By Sautman & Yan for SCMP

By now, there has been a fairly comprehensive discussion of the racist ad produced by the detergent company Qiaobi that depicts the laundering of a “dirty” black man into a “clean” Chinese. Beyond condemning the ad, those of us in China should also call for its perpetrators to be sanctioned under Article 9 of China’s Advertising Law, which forbids ads containing discrimination based on nationality, race, religion or gender.

One key aspect of the discourse has yet to be treated, however – its political uses. One of us has been interviewed about the ad by journalists for several “top” Western news sources. The main question posed was whether it shows that “the Chinese are racist”.

As of 2010, there were 43 million companies in China. Not all advertise, but even if only 2 per cent do, that’s almost one million companies. Many firms have issued a multiplicity of ads. Arguably, no conclusion about racism among the 1.4 billion Chinese can be made based on a single ad. When racist ads or statements appear in the Western media – and there have been plenty – no one claims they show “the Americans”, “the French”, and so on, are racist.

That said, the question of whether a racist world view is more common among Chinese than among other people needs to be answered, if only because Western media foster that impression. The idea of unique Chinese racism has spread to such an extent that “Are the Chinese Racist?” is one issue taken up in the recent, useful book by Marte Kjær Galtung and Stig Stenslie, 49 Myths about China.

A few recent surveys relate to this question. A 2008 World Public Opinion survey done by the University of Maryland among people in 16 countries concluded that the Chinese rank among the top with the greatest support for the importance of equal treatment for different races and ethnicities, second only to Mexicans. China also has the second-largest majority who disagreed that employers have the right to discriminate based on race or ethnicity, and are among the largest majorities that favour their government making efforts to prevent racial and ethnic discrimination.

A 2016 Amnesty International survey about refugees found that among people in 27 countries, Chinese were the most welcoming: almost half said they would welcome refugees to stay in their homes, compared to one in 10 among the whole sample.

In a study a few years back, scholars in Kansas, United States, and those in several Chinese cities applied the standard psychological instrument used to measure ethnocentricity. They found that Kansas university students were much more ethnocentric than their peers at the Chinese universities.

These surveys do not “prove” Chinese on the whole are less racist than other peoples. They do indicate, however, that it is spurious to imply, without substantial evidence, that racist views are more common among Chinese, not to speak of insinuating that Chinese in general are racist.

What much of the discourse in the West about the racist detergent ad has sought to do is most likely for political reasons.

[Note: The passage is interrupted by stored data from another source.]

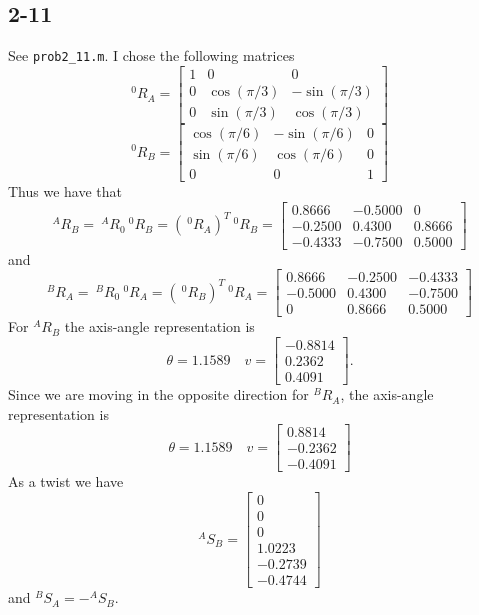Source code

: \documentclass{../homework}
\begin{document}
\begin{parts}[n]
\begin{parts}
        \part{2-11}
        See \texttt{prob2\_11.m}. I chose the following matrices
        \[
            ^0R_A = 
            \begin{bmatrix}
            1 &     0    &    0      \\
            0 & \cos(\pi/3) & -\sin(\pi/3) \\
            0 & \sin(\pi/3) & \cos(\pi/3)
            \end{bmatrix}
        \]
        \[
            ^0R_B = 
            \begin{bmatrix}
            \cos(\pi/6) & -\sin(\pi/6) & 0 \\
            \sin(\pi/6) & \cos(\pi/6)  & 0 \\
            0     &    0      & 1
            \end{bmatrix}
        \]
        Thus we have that
        \[
            ^AR_B =\ ^AR_0\ ^0R_B = (\ ^0R_A)^T\ ^0R_B
            =
            \begin{bmatrix}
                0.8666 & -0.5000 & 0 \\
                -0.2500 & 0.4300 & 0.8666 \\
                -0.4333 & -0.7500 & 0.5000
            \end{bmatrix}
        \]
        and 
        \[
            ^BR_A =\ ^BR_0\ ^0R_A = (\ ^0R_B)^T\ ^0R_A
            =
            \begin{bmatrix}
                0.8666 & -0.2500 & -0.4333 \\
                -0.5000 & 0.4300 & -0.7500 \\
                0 & 0.8666 & 0.5000
            \end{bmatrix}
        \]
        For $^AR_B$ the axis-angle representation is
        \[
            \theta = 1.1589 \quad
            v = \begin{bmatrix}
            -0.8814 \\
            0.2362 \\
            0.4091
            \end{bmatrix}.
        \]
        Since we are moving in the opposite direction for $^BR_A$, the axis-angle representation is
        \[
            \theta = 1.1589 \quad
            v = \begin{bmatrix}
                0.8814 \\
                -0.2362 \\
                -0.4091
            \end{bmatrix}
        \]
        As a twist we have
        \[
            ^AS_B = 
            \begin{bmatrix}
               0 \\
               0 \\
               0 \\
               1.0223 \\
               -0.2739 \\
               -0.4744
            \end{bmatrix}
        \]
        and $^BS_A = -^AS_B$.

\end{parts}
\end{parts}
\end{document}
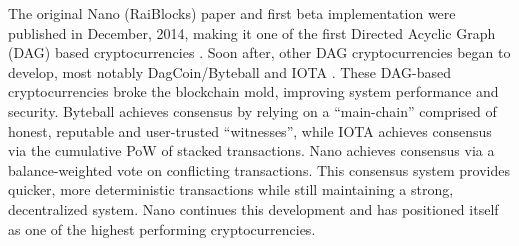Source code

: The original Nano (RaiBlocks) paper and first beta implementation were published in December, 2014, making it one of the first Directed Acyclic Graph (DAG) based cryptocurrencies \cite{Colin_original_Raiblocks}. Soon after, other DAG cryptocurrencies began to develop, most notably DagCoin/Byteball and IOTA \cite{Ribero_dagcoin:a, Popov_tangle:a}. These DAG-based cryptocurrencies broke the blockchain mold, improving system performance and security. Byteball achieves consensus by relying on a ``main-chain'' comprised of honest, reputable and user-trusted ``witnesses'', while IOTA achieves consensus via the cumulative PoW of stacked transactions. Nano achieves consensus via a balance-weighted vote on conflicting transactions. This consensus system provides quicker, more deterministic transactions while still maintaining a strong, decentralized system. Nano continues this development and has positioned itself as one of the highest performing cryptocurrencies.
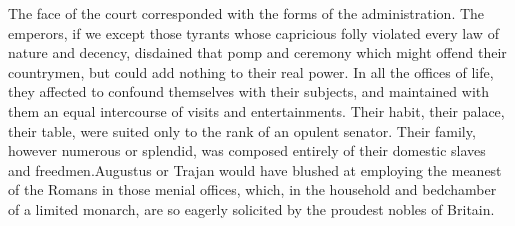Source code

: 
The face of the court corresponded with the forms of the
administration. The emperors, if we except those tyrants whose
capricious folly violated every law of nature and decency,
disdained that pomp and ceremony which might offend their
countrymen, but could add nothing to their real power. In all the
offices of life, they affected to confound themselves with their
subjects, and maintained with them an equal intercourse of visits
and entertainments. Their habit, their palace, their table, were
suited only to the rank of an opulent senator. Their family,
however numerous or splendid, was composed entirely of their
domestic slaves and freedmen.\footnotemark[20] Augustus or Trajan would have
blushed at employing the meanest of the Romans in those menial
offices, which, in the household and bedchamber of a limited
monarch, are so eagerly solicited by the proudest nobles of
Britain.


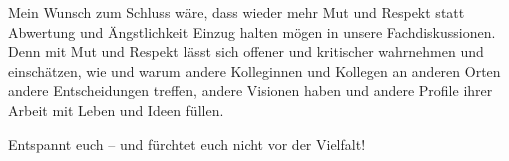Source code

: \documentclass[a4paper,
fontsize=11pt,
oneside,
numbers=noperiodatend,
parskip=half-,
bibliography=totoc,
final
]{scrartcl}
\begin{document}
Mein Wunsch zum Schluss wäre, dass wieder mehr Mut und Respekt statt
Abwertung und Ängstlichkeit Einzug halten mögen in unsere
Fachdiskussionen. Denn mit Mut und Respekt lässt sich offener und
kritischer wahrnehmen und einschätzen, wie und warum andere Kolleginnen
und Kollegen an anderen Orten andere Entscheidungen treffen, andere
Visionen haben und andere Profile ihrer Arbeit mit Leben und Ideen
füllen.

Entspannt euch -- und fürchtet euch nicht vor der Vielfalt!

\end{document}
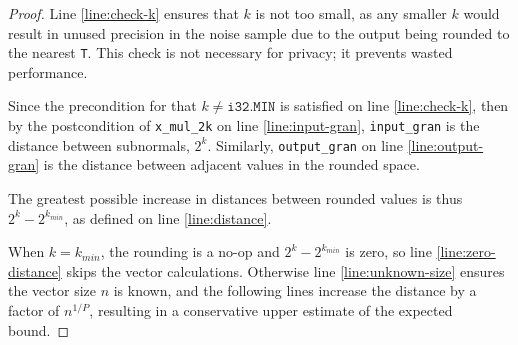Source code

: \documentclass{article}
\begin{document}
\begin{proof}
    Line \ref{line:check-k} ensures that $k$ is not too small, 
    as any smaller $k$ would result in unused precision in the noise sample 
    due to the output being rounded to the nearest \texttt{T}.
    This check is not necessary for privacy; it prevents wasted performance.

    Since the precondition for  that $k \neq \texttt{i32.MIN}$ is satisfied on line \ref{line:check-k},
    then by the postcondition of \texttt{x\_mul\_2k} on line \ref{line:input-gran},
    \texttt{input\_gran} is the distance between subnormals, $2^k$.
    Similarly, \texttt{output\_gran} on line \ref{line:output-gran} is the distance between adjacent values in the rounded space.

    The greatest possible increase in distances between rounded values is thus $2^{k} - 2^{k_{min}}$,
    as defined on line \ref{line:distance}.
    
    When $k = k_{min}$, the rounding is a no-op and $2^k - 2^{k_{min}}$ is zero, 
    so line \ref{line:zero-distance} skips the vector calculations.
    Otherwise line \ref{line:unknown-size} ensures the vector size $n$ is known,
    and the following lines increase the distance by a factor of $n^{1/P}$,
    resulting in a conservative upper estimate of the expected bound.
\end{proof}
\end{document}
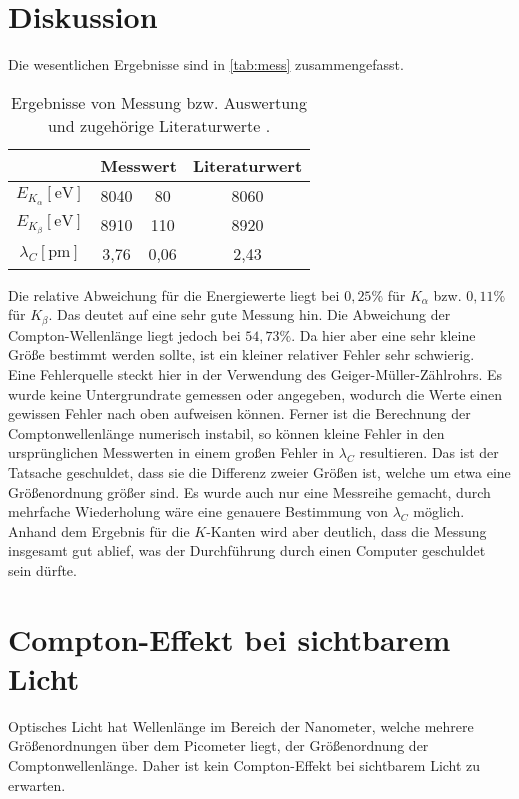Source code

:\section{Diskussion}
\label{sec:Diskussion}
Die wesentlichen Ergebnisse sind in \autoref{tab:mess} zusammengefasst.
\begin{table}
	\centering
	\begin{tabular}{c c @{${}\pm{}$} c c}
		\toprule
	& \multicolumn{2}{c}{Messwert} 
	& Literaturwert \\
	\midrule
		$E_{K_\alpha} [\text{eV}]$ & 8040 & 80 & 8060\\
		$E_{K_\beta} [\text{eV}]$ & 8910 & 110 & 8920\\
		$\lambda_{C} [\text{pm}]$ & 3,76 & 0,06 & 2,43\\
		\bottomrule
	\end{tabular}
	\caption{Ergebnisse von Messung bzw. Auswertung und zugehörige Literaturwerte
	\cite{ld-didactic.de} \cite{nist}.}
	\label{tab:mess}
\end{table}
Die relative Abweichung für die Energiewerte liegt bei $0,25\%$ für $K_\alpha$ 
bzw. $0,11\%$ für $K_\beta$. Das deutet auf eine sehr gute Messung hin. Die Abweichung der
Compton-Wellenlänge liegt jedoch bei $54,73\%$. Da hier aber eine sehr kleine Größe
bestimmt werden sollte, ist ein kleiner relativer Fehler sehr schwierig.
\\
Eine Fehlerquelle steckt hier in der Verwendung des Geiger-Müller-Zählrohrs. Es
wurde keine Untergrundrate gemessen oder angegeben, wodurch die Werte einen gewissen
Fehler nach oben aufweisen können. Ferner ist die Berechnung der Comptonwellenlänge
numerisch instabil, so können kleine Fehler in den ursprünglichen Messwerten in einem
großen Fehler in $\lambda_C$ resultieren. Das ist der Tatsache geschuldet, dass sie die
Differenz zweier Größen ist, welche um etwa eine Größenordnung größer sind. Es wurde auch
nur eine Messreihe gemacht, durch mehrfache Wiederholung wäre eine genauere Bestimmung von
$\lambda_C$ möglich.
\\
Anhand dem Ergebnis für die $K$-Kanten wird aber deutlich, dass die Messung insgesamt gut
ablief, was der Durchführung durch einen Computer geschuldet sein dürfte.

\section{Compton-Effekt bei sichtbarem Licht}
\label{sec:Compton-Effekt bei sichtbarem Licht}
Optisches Licht hat Wellenlänge im Bereich der Nanometer, welche mehrere Größenordnungen
über dem Picometer liegt, der Größenordnung der Comptonwellenlänge. Daher ist kein
Compton-Effekt bei sichtbarem Licht zu erwarten.

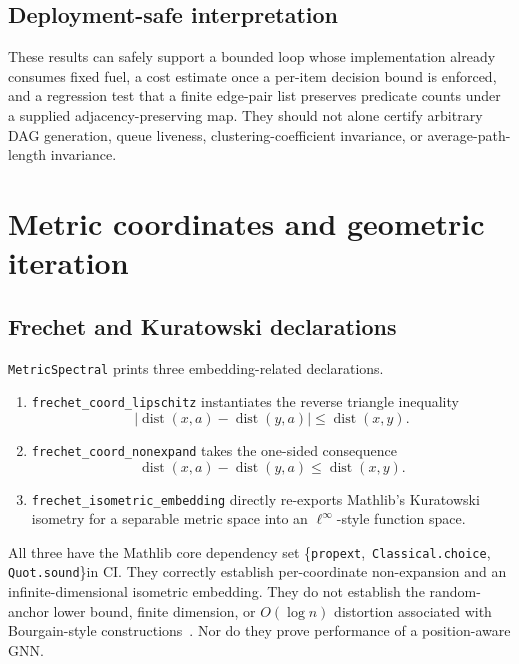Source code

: \documentclass[10pt,letterpaper]{article}
\theoremstyle{definition}
\newcommand{\coretrio}{\{\texttt{propext},\,\allowbreak
  \texttt{Classical.choice},\,\allowbreak\texttt{Quot.sound}\}}
\newcommand{\decl}[1]{\nolinkurl{#1}}
\begin{document}
\subsection{Deployment-safe interpretation}
These results can safely support a bounded loop whose implementation already
consumes fixed fuel, a cost estimate once a per-item decision bound is
enforced, and a regression test that a finite edge-pair list preserves
predicate counts under a supplied adjacency-preserving map. They should not
alone certify arbitrary DAG generation, queue liveness, clustering-coefficient
invariance, or average-path-length invariance.

\section{Metric coordinates and geometric iteration}\label{sec:metric}
\subsection{Frechet and Kuratowski declarations}
\texttt{MetricSpectral} prints three embedding-related declarations.
\begin{enumerate}
\item \decl{frechet_coord_lipschitz} instantiates the reverse triangle
  inequality
  \[
  |\operatorname{dist}(x,a)-\operatorname{dist}(y,a)|
  \leq \operatorname{dist}(x,y).
  \]
\item \decl{frechet_coord_nonexpand} takes the one-sided consequence
  \[
  \operatorname{dist}(x,a)-\operatorname{dist}(y,a)
  \leq \operatorname{dist}(x,y).
  \]
\item \decl{frechet_isometric_embedding} directly re-exports Mathlib's
  Kuratowski isometry for a separable metric space into an
  \(\ell^\infty\)-style function space.
\end{enumerate}
All three have the Mathlib core dependency set \coretrio in CI. They correctly
establish per-coordinate non-expansion and an infinite-dimensional isometric
embedding. They do not establish the random-anchor lower bound, finite
dimension, or \(O(\log n)\) distortion associated with Bourgain-style
constructions~\cite{bourgain1985,llr1995}. Nor do they prove performance of a
position-aware GNN.
\end{document}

If, instead, the issue is being framed in that way to self-aggrandise Westerners, it is ironic. Europe is where African and African-descended people are particularly subject to violent racist victimisation.

According to the newspaper Die Zeit, more than 130 people, some Africans, were killed in racist street violence in Germany from 1990 to 2008. A study by US criminologist Richard Arnold noted that in Russia, in 2012 alone, racist skinheads killed 187 people. Such violence is far from rare in several other European countries as well. Attacks in Europe, as well as against African students in India and Malaysia, contrast with what African students in China have told us; they are generally able to move about in relative safety.

In discussing the racist detergent ad then, not only should generalising be eschewed, but the ad itself and the relationship of Chinese and people of African descent must also be seen in its larger context.

Barry Sautman is a professor in the Division of Social Science at Hong Kong University of Science & Technology. Yan Hairong is an associate professor in the Department of Applied Social Sciences at Hong Kong Polytechnic University

7. US media outrage over detergent ad is pot calling the kettle black: “Chinese television commercial was certainly offensive and racist but criticism from America – which was founded on slavery – is a bit rich”

By Alex Lo for SCMP

The Qiaobi detergent TV commercial on the mainland is indeed racist and offensive. Yet, even more interesting, is why it seems to provoke outrage only in the US media and not anywhere else in the world.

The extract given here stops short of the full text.